So, does "food sample" mean different food types (e.g., poultry vs. egg), or does it mean you have seven total samples of one food type?
If different food types, how many sample batches/replications for each type did you create and monitor for the two days?
One food type/seven samples: dependent t-test would allow you to determine whether there was a significant change in measured CFUs from day 1 to day 2. However, with as few as seven samples, the statistical power of this comparison will not be very good, unless the magnitude of the effect is large.
Seven food types/unknown number of samples: A one-between (food type), one within (day) repeated measures anova would allow you to check for whether food type mattered, whether day mattered (both as main effects), and more important (as long as you had at least two samples per food type), whether there was a food type by day interaction. The same consideration about number of samples per food type and statistical power will apply.
If the chief question is equality of CFUs from day 1 to day 2, you could use:
1. Dependent t-test, pairing matched day 1 values to day 2 values for the 7 types.

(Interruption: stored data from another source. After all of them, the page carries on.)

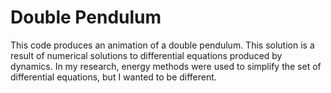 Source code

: # Double Pendulum
This code produces an animation of a double pendulum. This solution is a result of numerical solutions to differential
equations produced by dynamics. In my research, energy methods were used to simplify the set of differential equations, 
but I wanted to be different. 
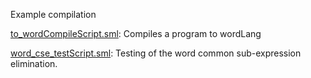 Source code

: Example compilation

[to_wordCompileScript.sml](to_wordCompileScript.sml):
Compiles a program to wordLang

[word_cse_testScript.sml](word_cse_testScript.sml):
Testing of the word common sub-expression elimination.
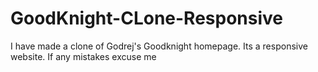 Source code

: # GoodKnight-CLone-Responsive
I have made a clone of Godrej's Goodknight homepage. Its a responsive website. If any mistakes excuse me
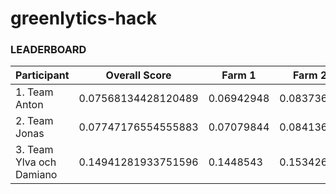 # greenlytics-hack

### LEADERBOARD
| Participant | Overall Score | Farm 1 | Farm 2 | Farm 3 |
|---|---|---|---|---|
| 1. Team Anton | 0.07568134428120489 | 0.06942948 | 0.08373611 | 0.07387844 | 
| 2. Team Jonas | 0.07747176554555883 | 0.07079844 | 0.08413682 | 0.07748004 | 
| 3. Team Ylva och Damiano | 0.14941281933751596 | 0.1448543 | 0.15342611 | 0.14995806| 
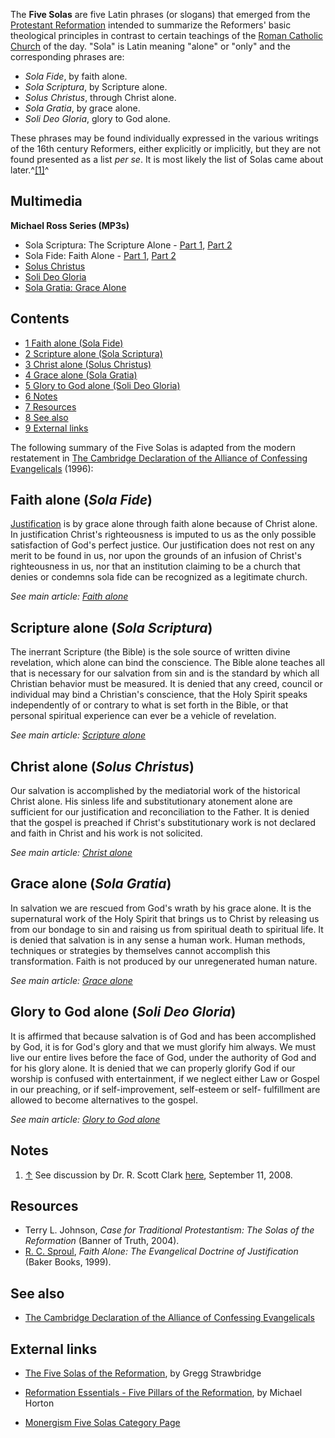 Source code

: The **Five Solas** are five Latin phrases (or slogans) that emerged
from the
[Protestant Reformation](Protestant_Reformation "Protestant Reformation")
intended to summarize the Reformers' basic theological principles
in contrast to certain teachings of the
[Roman Catholic Church](Roman_Catholic_Church "Roman Catholic Church")
of the day. "Sola" is Latin meaning "alone" or "only" and the
corresponding phrases are:

-   *Sola Fide*, by faith alone.
-   *Sola Scriptura*, by Scripture alone.
-   *Solus Christus*, through Christ alone.
-   *Sola Gratia*, by grace alone.
-   *Soli Deo Gloria*, glory to God alone.

These phrases may be found individually expressed in the various
writings of the 16th century Reformers, either explicitly or
implicitly, but they are not found presented as a list *per se*. It
is most likely the list of Solas came about later.^[[1]](#note-0)^

## Multimedia

**Michael Ross Series (MP3s)**

-   Sola Scriptura: The Scripture Alone -
    [Part 1](http://www.reformedsermons.org/mp3-16/Ross_2Pet1to3a.mp3),
    [Part 2](http://www.reformedsermons.org/mp3-16/Ross_2Pet1to3b.mp3)
-   Sola Fide: Faith Alone -
    [Part 1](http://www.reformedsermons.org/mp3-16/Ross_Rom4_1to25.mp3),
    [Part 2](http://www.reformedsermons.org/mp3-16/Ross_Rom4.mp3)
-   [Solus Christus](http://www.reformedsermons.org/mp3-16/Ross_Col1_13to23.mp3)
-   [Soli Deo Gloria](http://www.reformedsermons.org/mp3-16/Ross_Isa42_1to25.mp3)
-   [Sola Gratia: Grace Alone](http://www.reformedsermons.org/mp3-16/Ross_Eph2_1to10.mp3)

## Contents

-   [1 Faith alone (Sola Fide)](#Faith_alone_.28Sola_Fide.29)
-   [2 Scripture alone (Sola Scriptura)](#Scripture_alone_.28Sola_Scriptura.29)
-   [3 Christ alone (Solus Christus)](#Christ_alone_.28Solus_Christus.29)
-   [4 Grace alone (Sola Gratia)](#Grace_alone_.28Sola_Gratia.29)
-   [5 Glory to God alone (Soli Deo Gloria)](#Glory_to_God_alone_.28Soli_Deo_Gloria.29)
-   [6 Notes](#Notes)
-   [7 Resources](#Resources)
-   [8 See also](#See_also)
-   [9 External links](#External_links)



The following summary of the Five Solas is adapted from the modern
restatement in
[The Cambridge Declaration of the Alliance of Confessing Evangelicals](The_Cambridge_Declaration_of_the_Alliance_of_Confessing_Evangelicals "The Cambridge Declaration of the Alliance of Confessing Evangelicals")
(1996):

## Faith alone (*Sola Fide*)

[Justification](Justification "Justification") is by grace alone
through faith alone because of Christ alone. In justification
Christ's righteousness is imputed to us as the only possible
satisfaction of God's perfect justice. Our justification does not
rest on any merit to be found in us, nor upon the grounds of an
infusion of Christ's righteousness in us, nor that an institution
claiming to be a church that denies or condemns sola fide can be
recognized as a legitimate church.

*See main article: [Faith alone](Faith_alone "Faith alone")*
## Scripture alone (*Sola Scriptura*)

The inerrant Scripture (the Bible) is the sole source of written
divine revelation, which alone can bind the conscience. The Bible
alone teaches all that is necessary for our salvation from sin and
is the standard by which all Christian behavior must be measured.
It is denied that any creed, council or individual may bind a
Christian's conscience, that the Holy Spirit speaks independently
of or contrary to what is set forth in the Bible, or that personal
spiritual experience can ever be a vehicle of revelation.

*See main article: [Scripture alone](Scripture_alone "Scripture alone")*
## Christ alone (*Solus Christus*)

Our salvation is accomplished by the mediatorial work of the
historical Christ alone. His sinless life and substitutionary
atonement alone are sufficient for our justification and
reconciliation to the Father. It is denied that the gospel is
preached if Christ's substitutionary work is not declared and faith
in Christ and his work is not solicited.

*See main article: [Christ alone](Christ_alone "Christ alone")*
## Grace alone (*Sola Gratia*)

In salvation we are rescued from God's wrath by his grace alone. It
is the supernatural work of the Holy Spirit that brings us to
Christ by releasing us from our bondage to sin and raising us from
spiritual death to spiritual life. It is denied that salvation is
in any sense a human work. Human methods, techniques or strategies
by themselves cannot accomplish this transformation. Faith is not
produced by our unregenerated human nature.

*See main article: [Grace alone](Grace_alone "Grace alone")*
## Glory to God alone (*Soli Deo Gloria*)

It is affirmed that because salvation is of God and has been
accomplished by God, it is for God's glory and that we must glorify
him always. We must live our entire lives before the face of God,
under the authority of God and for his glory alone. It is denied
that we can properly glorify God if our worship is confused with
entertainment, if we neglect either Law or Gospel in our preaching,
or if self-improvement, self-esteem or self- fulfillment are
allowed to become alternatives to the gospel.

*See main article: [Glory to God alone](Glory_to_God_alone "Glory to God alone")*
## Notes

1.  [↑](#ref-0) See discussion by Dr. R. Scott Clark
    [here](http://heidelblog.wordpress.com/2008/09/11/whence-the-reformation-solas/),
    September 11, 2008.

## Resources

-   Terry L. Johnson,
    *Case for Traditional Protestantism: The Solas of the Reformation*
    (Banner of Truth, 2004).
-   [R. C. Sproul](R._C._Sproul "R. C. Sproul"),
    *Faith Alone: The Evangelical Doctrine of Justification* (Baker
    Books, 1999).

## See also

-   [The Cambridge Declaration of the Alliance of Confessing Evangelicals](The_Cambridge_Declaration_of_the_Alliance_of_Confessing_Evangelicals "The Cambridge Declaration of the Alliance of Confessing Evangelicals")

## External links

-   [The Five Solas of the Reformation](http://www.fivesolas.com/5solas.htm),
    by Gregg Strawbridge

-   [Reformation Essentials - Five Pillars of the Reformation](http://www.monergism.com/thethreshold/articles/onsite/essentials.html),
    by Michael Horton
-   [Monergism Five Solas Category Page](http://www.monergism.com/directory/link_category/Five-Solas/)



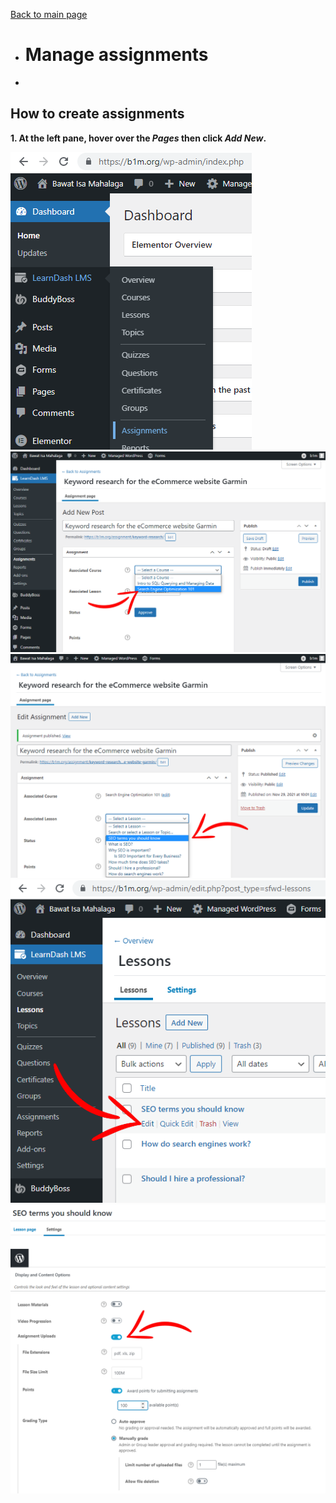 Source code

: [Back to main page](https://github.com/samremonte/b1m/blob/main/documentation.md)

- # Manage assignments
- 
<h2>How to create assignments</h2>

**1. At the left pane, hover over the _Pages_ then click _Add New_.**

![Image16.1](/img/16.1.PNG)
![Image16.2](/img/16.2.PNG)
![Image16.3](/img/16.3.PNG)
![Image16.4](/img/16.4.PNG)
![Image16.5](/img/16.5.PNG)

2. A simple repeated-measures anova (types are the "cases", day 1 and day 2 represent the repeated measures dimension).
The two options are interchangeable; the squared t statistic for option 1 will be equal to the F-ratio for the test of days in option 2, with exactly the same probability.
As stated in my first post, more replications/samples of each food type would make the test of day differences more powerful (as well as offer a better chance at comparing types and whether type x day interaction exists).